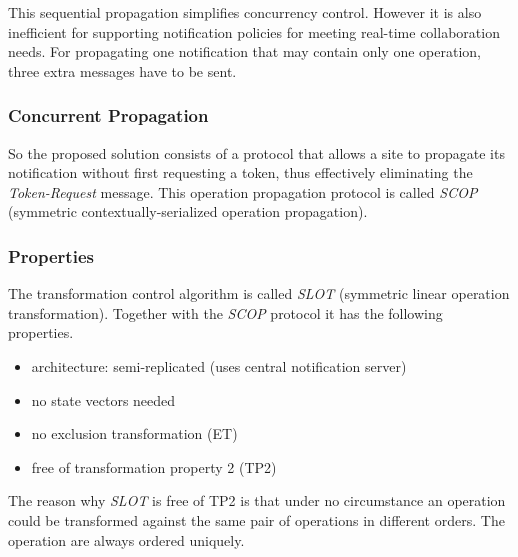 This sequential propagation simplifies concurrency control. However it is also inefficient for supporting notification policies for meeting real-time collaboration needs. For propagating one notification that may contain only one operation, three extra messages have to be sent.


\subsubsection{Concurrent Propagation}
So the proposed solution consists of a protocol that allows a site to propagate its notification without first requesting a token, thus effectively eliminating the \emph{Token-Request} message. This operation propagation protocol is called \emph{SCOP} (symmetric contextually-serialized operation propagation). 


\subsubsection{Properties}
The transformation control algorithm is called \emph{SLOT} (symmetric linear operation transformation). Together with the \emph{SCOP} protocol it has the following properties.

\begin{itemize}
 \item architecture: semi-replicated (uses central notification server)
 \item no state vectors needed
 \item no exclusion transformation (ET)
 \item free of transformation property 2 (TP2)
\end{itemize}

The reason why \emph{SLOT} is free of TP2 is that under no circumstance an operation could be transformed against the same pair of operations in different orders. The operation are always ordered uniquely.

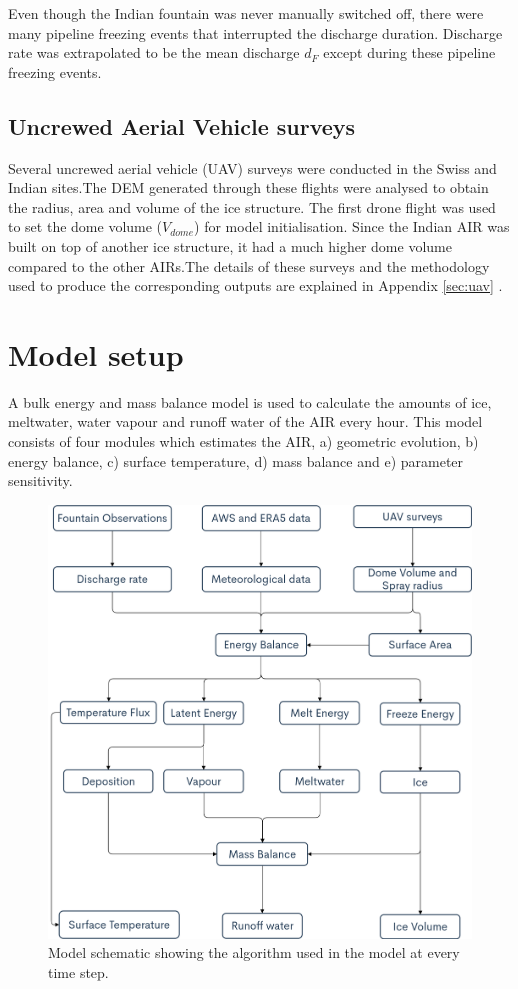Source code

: \documentclass[utf8]{frontiersSCNS} %
\begin{document}
Even though the Indian fountain was never manually switched off, there were many pipeline freezing events that
interrupted the discharge duration. Discharge rate was extrapolated to be the mean discharge $d_F$ except during
these pipeline freezing events.

\subsection{Uncrewed Aerial Vehicle surveys}

Several uncrewed aerial vehicle (UAV) surveys were conducted in the Swiss and Indian sites.The DEM generated
through these flights were analysed to obtain the radius, area and volume of the ice structure.  The first drone
flight was used to set the dome volume ($V_{dome}$) for model initialisation. Since the Indian AIR was built on top
of another ice structure, it had a much higher dome volume compared to the other AIRs.The details of these surveys
and the methodology used to produce the corresponding outputs are explained in Appendix \ref{sec:uav} .

\section{Model setup}

A bulk energy and mass balance model is used to calculate the amounts of ice, meltwater, water vapour and runoff water
of the AIR every hour. This model consists of four modules which estimates the AIR, a) geometric evolution, b) energy
balance, c) surface temperature, d) mass balance and e) parameter sensitivity.

\begin{figure} \begin{center} \includegraphics[width=12 cm]{Figures/model_schematic.png} \end{center} \caption{Model
		schematic showing the algorithm used in the model at every time step. } \label{fig:schema} \end{figure}
\end{document}
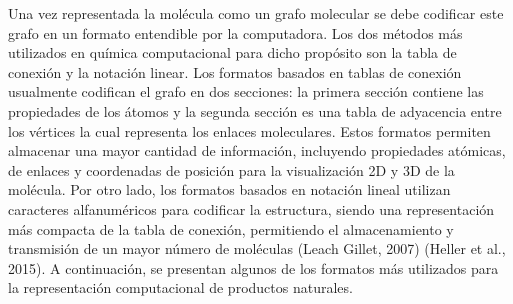 Una vez representada la molécula como un grafo molecular se debe codificar este grafo en un formato entendible por la computadora. Los dos métodos más utilizados en química computacional para dicho propósito son la tabla de conexión y la notación linear. Los formatos basados en tablas de conexión usualmente codifican el grafo en dos secciones: la primera sección contiene las propiedades de los átomos y la segunda sección es una tabla de adyacencia entre los vértices la cual representa los enlaces moleculares. Estos formatos permiten almacenar una mayor cantidad de información, incluyendo propiedades atómicas, de enlaces y coordenadas de posición para la visualización 2D y 3D de la molécula. Por otro lado, los formatos basados en notación lineal utilizan caracteres alfanuméricos para codificar la estructura, siendo una representación más compacta de la tabla de conexión, permitiendo el almacenamiento y transmisión de un mayor número de moléculas (Leach Gillet, 2007) (Heller et al., 2015). A continuación, se presentan algunos de los formatos más utilizados para la representación computacional de productos naturales.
---+---
What you should do> Could you work out how many lines above contain the string "every"? Answer with the number only.

Solution for this exercise> 2